While such innovation has been difficult in large school systems, isolated examples have flourished in virtually every province and territory, and networking among like-minded educators has helped to promote and refine the models.

School districts that have been willing to take alternative challenge and develop innovative and supportive alternatives to the old models of segregated special education have been critical to the progress made in Canada. We believe this movement will continue to grow as more and more jurisdictions break through traditional barriers and forge an even stronger basis not only for integration, but for the education of all students.
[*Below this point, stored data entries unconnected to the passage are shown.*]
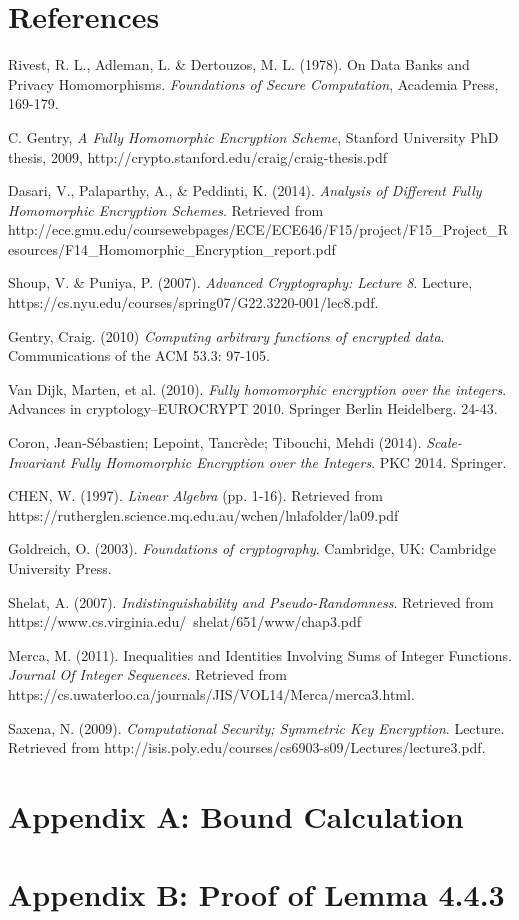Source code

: \documentclass{article}
\begin{document}
\section{References}

\begin{thebibliography}{9}


 Rivest, R. L., Adleman, L. \& Dertouzos, M. L. (1978). On Data Banks and Privacy Homomorphisms. \textit{Foundations of Secure Computation}, Academia Press, 169-179. 

 C. Gentry, \textit{A Fully Homomorphic Encryption Scheme}, Stanford University PhD thesis, 2009,
http://crypto.stanford.edu/craig/craig-thesis.pdf

 Dasari, V., Palaparthy, A., \& Peddinti, K. (2014). \textit{Analysis of Different Fully Homomorphic Encryption Schemes}. Retrieved from http://ece.gmu.edu/coursewebpages/ECE/ECE646/F15/project/F15\allowbreak \_Project\_Resources/F14\_Homomorphic\_Encryption\_report.pdf

 Shoup, V. \& Puniya, P. (2007). \textit{Advanced Cryptography: Lecture 8}. Lecture, https://cs.nyu.edu/courses/spring07/G22.3220-001/lec8.pdf.

 Gentry, Craig. (2010) \textit{Computing arbitrary functions of encrypted data}. Communications of the ACM 53.3: 97-105.

 Van Dijk, Marten, et al. (2010). \textit{Fully homomorphic encryption over the integers}. Advances in cryptology–EUROCRYPT 2010. Springer Berlin Heidelberg. 24-43.

 Coron, Jean-Sébastien; Lepoint, Tancrède; Tibouchi, Mehdi (2014). \textit{Scale-Invariant Fully Homomorphic Encryption over the Integers}. PKC 2014. Springer.

 CHEN, W. (1997). \textit{Linear Algebra} (pp. 1-16). Retrieved from https://rutherglen.science.mq.edu.au/wchen/lnlafolder/la09.pdf

 Goldreich, O. (2003). \textit{Foundations of cryptography}. Cambridge, UK: Cambridge University Press.

 Shelat, A. (2007). \textit{Indistinguishability and Pseudo-Randomness}. Retrieved from https://www.cs.virginia.edu/~shelat/651/www/chap3.pdf

 Merca, M. (2011). Inequalities and Identities Involving Sums of Integer Functions. \textit{Journal Of Integer Sequences}. Retrieved from https://cs.uwaterloo.ca/journals/JIS/VOL14/Merca/merca3.html.

 Saxena, N. (2009). \textit{Computational Security; Symmetric Key Encryption}. Lecture. Retrieved from http://isis.poly.edu/courses/cs6903-s09/Lectures/lecture3.pdf.

\end{thebibliography}
\newpage

\section{Appendix A: Bound Calculation}


\section{Appendix B: Proof of Lemma 4.4.3}

\end{document}
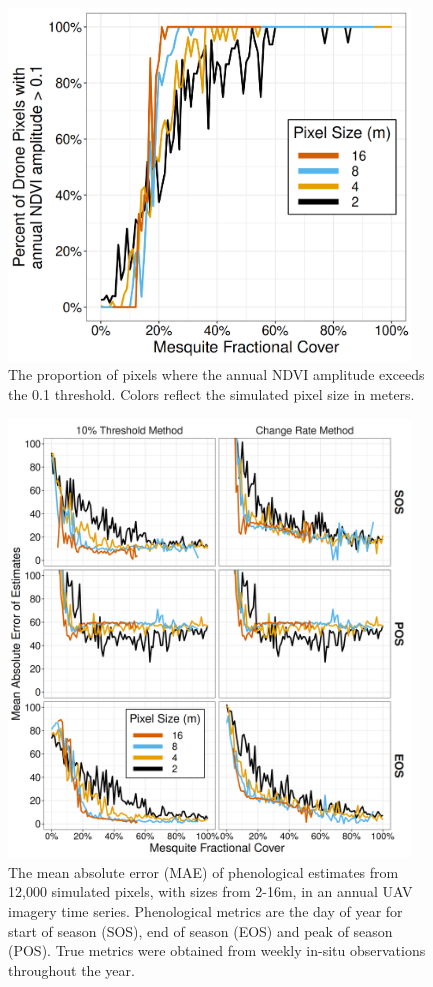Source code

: \documentclass{article}
\begin{document}
\begin{figure}[h]
    \centering
    \includegraphics[width=0.95\textwidth]{figures/fig4_drone_detectability.png}
    \caption{The proportion of pixels where the annual NDVI amplitude exceeds the 0.1 threshold. Colors reflect the simulated pixel size in meters.}
    \label{fig4}
\end{figure}

\begin{figure}[h]
    \centering
    \includegraphics[width=0.95\textwidth]{figures/fig5_drone_mae.png}
    \caption{The mean absolute error (MAE) of phenological estimates from 12,000 simulated pixels, with sizes from 2-16m,  in an annual UAV imagery time series. Phenological metrics are the day of year for start of season (SOS), end of season (EOS) and peak of season (POS). True metrics were obtained from weekly in-situ observations throughout the year.}
    \label{fig5}
\end{figure}
\end{document}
As one teacher involved in integrated school programs explains it:

I think the biggest thing we’ve done, other than Integration is to make teachers aware of the fact that all children are not learning at the grade level. They have to teach them at the level they’re at and have them meet with success at thatlevel. Ithink [this is ] happening a lot more than it ever happened before …​ A lot of children are having their needs met [today, wheras] before [they] would have just been pushed along or ignored.

— Porter
1991

(see Chapter 8)

CONCLUSION

In this chapter we have described the movement toward schools that accept and include all students in regular classrooms. We have identified factors related to law, advocacy, an educational innovation as being critical to this development. Yet it is also true that despite the positive changes made in Canada in the last decade most children with serious disabilities still spend most of their time in segregated classes with little opportunity to interact with their non-disabled peers.